> Problem description
Below are the records. Gather each line that holds "change".

> Data
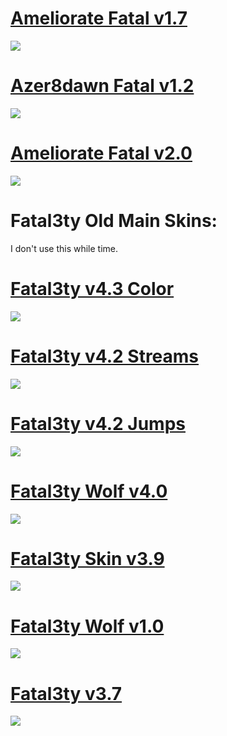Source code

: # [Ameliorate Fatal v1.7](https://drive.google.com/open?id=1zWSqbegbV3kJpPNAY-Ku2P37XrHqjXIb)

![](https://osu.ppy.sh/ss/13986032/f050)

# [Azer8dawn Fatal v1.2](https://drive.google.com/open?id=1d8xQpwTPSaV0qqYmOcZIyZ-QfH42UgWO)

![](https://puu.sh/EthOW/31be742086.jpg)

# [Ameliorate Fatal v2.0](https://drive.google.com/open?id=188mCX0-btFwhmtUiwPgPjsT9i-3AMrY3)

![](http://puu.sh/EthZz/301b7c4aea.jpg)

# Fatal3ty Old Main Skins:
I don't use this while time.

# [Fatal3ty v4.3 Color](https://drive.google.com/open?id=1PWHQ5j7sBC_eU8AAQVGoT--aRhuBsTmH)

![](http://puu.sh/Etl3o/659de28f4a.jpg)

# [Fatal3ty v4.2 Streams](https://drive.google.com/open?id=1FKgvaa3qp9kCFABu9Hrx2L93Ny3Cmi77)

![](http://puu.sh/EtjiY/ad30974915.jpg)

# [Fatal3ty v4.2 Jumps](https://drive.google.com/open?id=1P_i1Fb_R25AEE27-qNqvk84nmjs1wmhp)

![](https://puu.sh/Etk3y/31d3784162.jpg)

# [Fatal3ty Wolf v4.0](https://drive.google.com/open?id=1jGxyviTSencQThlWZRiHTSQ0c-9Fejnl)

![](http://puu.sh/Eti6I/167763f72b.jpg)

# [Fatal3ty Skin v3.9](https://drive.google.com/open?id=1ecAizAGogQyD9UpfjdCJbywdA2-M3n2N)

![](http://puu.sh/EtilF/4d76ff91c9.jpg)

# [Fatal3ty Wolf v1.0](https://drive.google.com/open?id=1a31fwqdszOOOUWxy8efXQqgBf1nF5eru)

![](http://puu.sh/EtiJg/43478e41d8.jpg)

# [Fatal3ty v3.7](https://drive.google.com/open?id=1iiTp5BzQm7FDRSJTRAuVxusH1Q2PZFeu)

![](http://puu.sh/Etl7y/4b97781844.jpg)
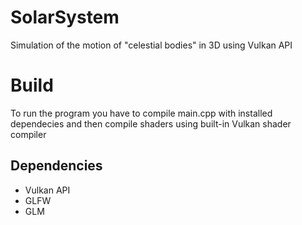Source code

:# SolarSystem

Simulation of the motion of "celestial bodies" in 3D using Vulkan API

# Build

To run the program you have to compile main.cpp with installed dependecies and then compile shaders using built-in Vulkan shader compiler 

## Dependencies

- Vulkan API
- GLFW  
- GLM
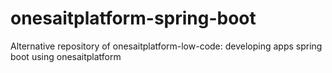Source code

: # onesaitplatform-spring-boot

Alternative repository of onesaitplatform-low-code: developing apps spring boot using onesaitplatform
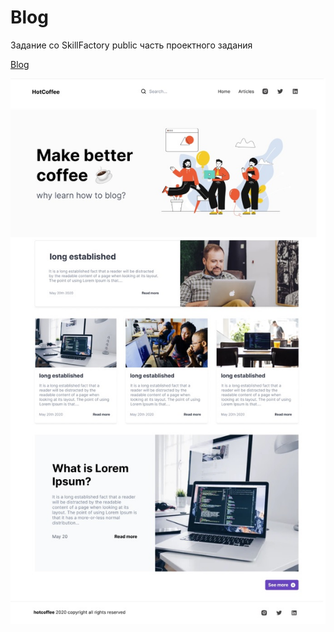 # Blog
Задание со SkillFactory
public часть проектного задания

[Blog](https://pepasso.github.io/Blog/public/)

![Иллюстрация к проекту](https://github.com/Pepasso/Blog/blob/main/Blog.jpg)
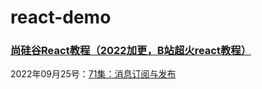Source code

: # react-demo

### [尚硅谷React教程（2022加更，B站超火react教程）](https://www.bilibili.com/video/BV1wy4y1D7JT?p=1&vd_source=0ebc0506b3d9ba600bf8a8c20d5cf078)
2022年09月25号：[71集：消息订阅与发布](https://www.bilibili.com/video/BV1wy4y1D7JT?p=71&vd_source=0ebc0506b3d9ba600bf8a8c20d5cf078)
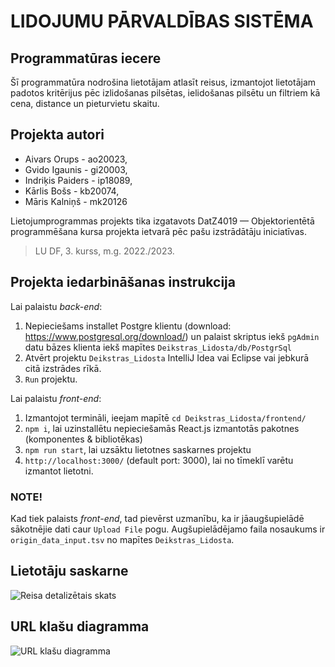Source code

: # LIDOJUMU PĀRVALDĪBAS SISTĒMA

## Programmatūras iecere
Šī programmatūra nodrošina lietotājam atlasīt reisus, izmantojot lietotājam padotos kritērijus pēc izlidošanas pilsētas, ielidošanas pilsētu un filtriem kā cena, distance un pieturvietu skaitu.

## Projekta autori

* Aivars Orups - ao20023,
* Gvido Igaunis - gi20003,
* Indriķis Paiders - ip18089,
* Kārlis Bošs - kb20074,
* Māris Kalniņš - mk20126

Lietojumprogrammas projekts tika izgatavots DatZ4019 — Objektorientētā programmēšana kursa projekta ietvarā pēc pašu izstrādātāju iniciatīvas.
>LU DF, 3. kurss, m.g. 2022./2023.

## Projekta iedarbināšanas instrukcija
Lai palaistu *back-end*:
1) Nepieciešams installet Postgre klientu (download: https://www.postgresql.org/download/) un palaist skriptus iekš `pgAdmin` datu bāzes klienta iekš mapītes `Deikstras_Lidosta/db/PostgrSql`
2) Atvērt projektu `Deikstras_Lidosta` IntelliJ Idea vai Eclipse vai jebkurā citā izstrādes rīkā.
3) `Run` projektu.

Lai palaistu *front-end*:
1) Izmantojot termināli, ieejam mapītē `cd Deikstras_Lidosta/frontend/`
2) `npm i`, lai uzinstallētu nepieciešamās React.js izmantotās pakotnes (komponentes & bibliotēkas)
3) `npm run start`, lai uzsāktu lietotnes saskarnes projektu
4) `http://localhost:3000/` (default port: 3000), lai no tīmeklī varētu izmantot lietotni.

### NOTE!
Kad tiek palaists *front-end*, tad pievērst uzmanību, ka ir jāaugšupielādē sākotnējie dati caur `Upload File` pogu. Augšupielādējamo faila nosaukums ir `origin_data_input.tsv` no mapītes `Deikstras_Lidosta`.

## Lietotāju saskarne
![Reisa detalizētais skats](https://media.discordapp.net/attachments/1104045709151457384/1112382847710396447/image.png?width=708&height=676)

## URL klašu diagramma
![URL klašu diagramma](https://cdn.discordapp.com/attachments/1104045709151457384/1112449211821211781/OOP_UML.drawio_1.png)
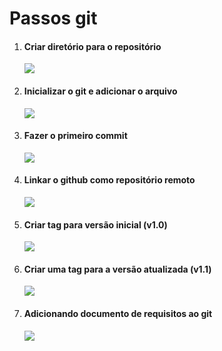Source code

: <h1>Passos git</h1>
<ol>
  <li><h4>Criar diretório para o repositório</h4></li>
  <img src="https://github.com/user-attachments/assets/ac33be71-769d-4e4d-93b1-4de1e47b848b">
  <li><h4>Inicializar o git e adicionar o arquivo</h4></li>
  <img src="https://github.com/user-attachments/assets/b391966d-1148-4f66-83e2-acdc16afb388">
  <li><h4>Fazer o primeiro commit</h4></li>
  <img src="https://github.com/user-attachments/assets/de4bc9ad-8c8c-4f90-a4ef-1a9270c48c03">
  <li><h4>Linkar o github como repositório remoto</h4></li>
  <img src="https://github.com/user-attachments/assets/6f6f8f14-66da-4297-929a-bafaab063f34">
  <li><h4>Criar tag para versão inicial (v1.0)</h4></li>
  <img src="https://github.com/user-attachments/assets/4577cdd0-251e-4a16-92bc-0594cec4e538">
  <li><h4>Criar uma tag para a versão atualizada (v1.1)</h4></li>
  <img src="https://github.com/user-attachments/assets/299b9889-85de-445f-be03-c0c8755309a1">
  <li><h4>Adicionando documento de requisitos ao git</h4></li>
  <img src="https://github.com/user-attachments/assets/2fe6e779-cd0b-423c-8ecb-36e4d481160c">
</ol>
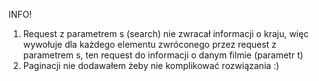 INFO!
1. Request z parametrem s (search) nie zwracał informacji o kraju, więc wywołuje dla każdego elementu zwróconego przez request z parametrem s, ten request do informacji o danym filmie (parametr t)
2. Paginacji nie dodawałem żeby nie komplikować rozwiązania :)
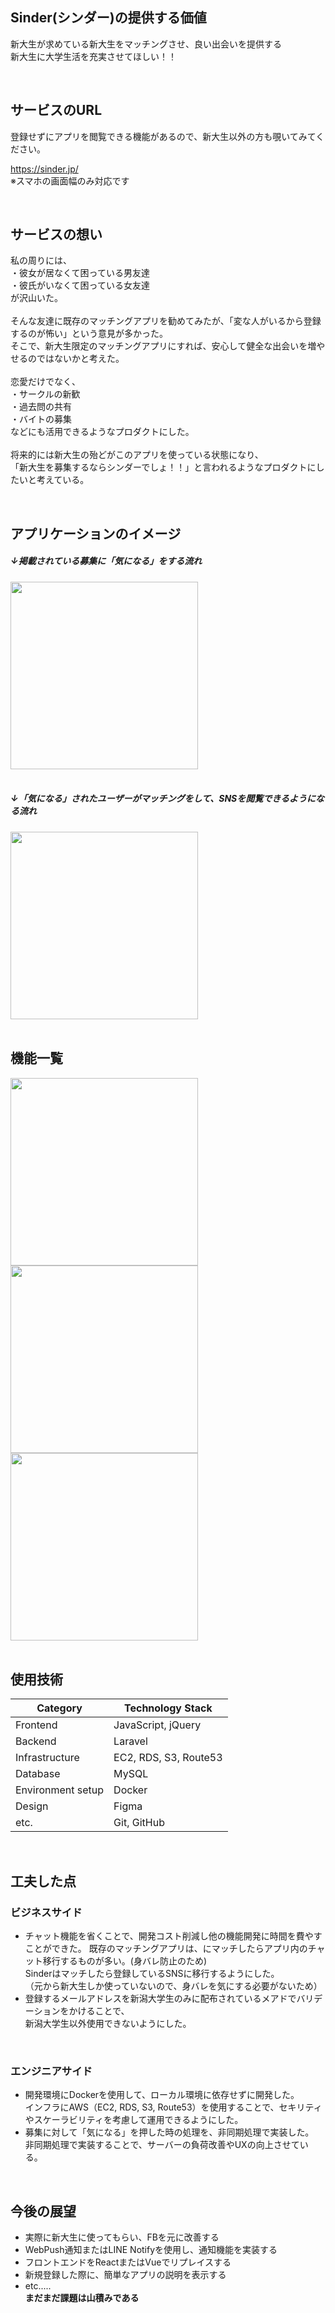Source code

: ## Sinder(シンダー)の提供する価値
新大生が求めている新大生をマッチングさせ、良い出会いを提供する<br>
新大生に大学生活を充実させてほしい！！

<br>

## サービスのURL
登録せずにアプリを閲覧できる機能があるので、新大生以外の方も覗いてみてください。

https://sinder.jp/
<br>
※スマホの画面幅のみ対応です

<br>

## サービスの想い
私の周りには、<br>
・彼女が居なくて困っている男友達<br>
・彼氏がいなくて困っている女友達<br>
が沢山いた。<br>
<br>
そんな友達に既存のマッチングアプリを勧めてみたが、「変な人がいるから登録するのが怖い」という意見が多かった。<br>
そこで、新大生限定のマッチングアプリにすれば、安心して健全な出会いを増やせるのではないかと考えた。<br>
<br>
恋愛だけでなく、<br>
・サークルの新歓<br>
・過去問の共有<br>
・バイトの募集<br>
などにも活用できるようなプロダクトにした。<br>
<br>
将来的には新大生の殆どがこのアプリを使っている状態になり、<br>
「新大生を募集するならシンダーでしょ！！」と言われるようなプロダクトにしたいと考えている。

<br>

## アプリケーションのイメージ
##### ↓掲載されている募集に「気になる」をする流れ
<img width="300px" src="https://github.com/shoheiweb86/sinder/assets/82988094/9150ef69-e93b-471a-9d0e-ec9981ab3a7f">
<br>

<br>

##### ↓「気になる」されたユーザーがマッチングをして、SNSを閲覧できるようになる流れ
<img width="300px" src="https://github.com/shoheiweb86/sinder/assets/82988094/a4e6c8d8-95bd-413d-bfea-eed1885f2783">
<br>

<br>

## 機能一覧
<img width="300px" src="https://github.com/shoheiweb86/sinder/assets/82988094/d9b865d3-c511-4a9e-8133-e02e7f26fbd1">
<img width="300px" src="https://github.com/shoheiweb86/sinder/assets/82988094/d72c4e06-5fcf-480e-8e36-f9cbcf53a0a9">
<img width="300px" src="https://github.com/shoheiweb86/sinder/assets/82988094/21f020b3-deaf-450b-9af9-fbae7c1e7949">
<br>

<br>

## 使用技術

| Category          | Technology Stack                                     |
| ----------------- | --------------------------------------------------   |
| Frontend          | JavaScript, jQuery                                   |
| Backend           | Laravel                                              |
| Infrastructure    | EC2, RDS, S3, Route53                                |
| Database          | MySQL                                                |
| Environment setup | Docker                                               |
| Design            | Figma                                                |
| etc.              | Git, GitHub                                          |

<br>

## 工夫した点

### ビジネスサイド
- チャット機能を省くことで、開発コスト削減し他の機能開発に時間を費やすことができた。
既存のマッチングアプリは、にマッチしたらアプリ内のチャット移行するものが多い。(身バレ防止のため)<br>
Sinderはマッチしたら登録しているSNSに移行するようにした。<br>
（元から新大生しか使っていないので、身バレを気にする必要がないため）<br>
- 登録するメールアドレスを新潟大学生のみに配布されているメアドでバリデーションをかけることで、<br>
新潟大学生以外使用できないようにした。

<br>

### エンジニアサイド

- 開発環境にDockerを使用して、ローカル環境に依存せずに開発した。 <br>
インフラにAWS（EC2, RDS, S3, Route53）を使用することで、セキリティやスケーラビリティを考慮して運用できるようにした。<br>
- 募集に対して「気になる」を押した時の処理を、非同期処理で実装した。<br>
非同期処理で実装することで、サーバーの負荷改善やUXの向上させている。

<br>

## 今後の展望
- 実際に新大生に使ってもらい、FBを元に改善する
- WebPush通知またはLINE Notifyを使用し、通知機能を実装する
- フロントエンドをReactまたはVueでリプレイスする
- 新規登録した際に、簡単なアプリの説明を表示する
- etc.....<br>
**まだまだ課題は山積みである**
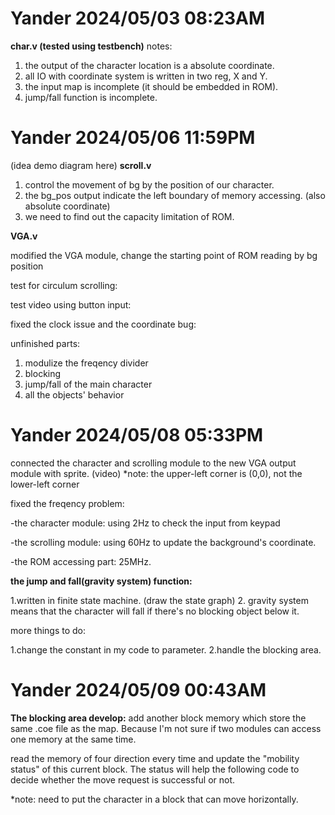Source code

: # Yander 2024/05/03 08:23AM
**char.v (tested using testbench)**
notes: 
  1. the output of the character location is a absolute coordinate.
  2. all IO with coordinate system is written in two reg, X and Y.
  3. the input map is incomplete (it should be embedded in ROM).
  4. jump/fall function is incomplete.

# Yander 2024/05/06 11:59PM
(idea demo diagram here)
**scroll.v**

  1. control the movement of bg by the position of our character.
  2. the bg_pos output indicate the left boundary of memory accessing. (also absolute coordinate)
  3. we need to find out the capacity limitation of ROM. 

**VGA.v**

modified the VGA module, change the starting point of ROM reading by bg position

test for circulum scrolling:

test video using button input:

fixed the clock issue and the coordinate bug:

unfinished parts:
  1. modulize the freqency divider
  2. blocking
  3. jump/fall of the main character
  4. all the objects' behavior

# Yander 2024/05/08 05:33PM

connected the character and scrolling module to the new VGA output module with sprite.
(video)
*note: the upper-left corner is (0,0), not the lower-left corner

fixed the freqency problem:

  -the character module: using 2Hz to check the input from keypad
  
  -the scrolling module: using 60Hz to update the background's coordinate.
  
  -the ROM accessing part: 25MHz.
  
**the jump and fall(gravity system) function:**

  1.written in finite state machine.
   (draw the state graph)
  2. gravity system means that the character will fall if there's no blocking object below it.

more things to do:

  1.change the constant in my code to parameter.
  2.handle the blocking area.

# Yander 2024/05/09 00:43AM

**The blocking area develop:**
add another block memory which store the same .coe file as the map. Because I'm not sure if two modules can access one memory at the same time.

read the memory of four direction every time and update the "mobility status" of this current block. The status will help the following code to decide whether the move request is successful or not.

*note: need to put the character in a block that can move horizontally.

> Reply to the task
modified the VGA module, change the starting point of ROM reading by bg position
  1.change the constant in my code to parameter.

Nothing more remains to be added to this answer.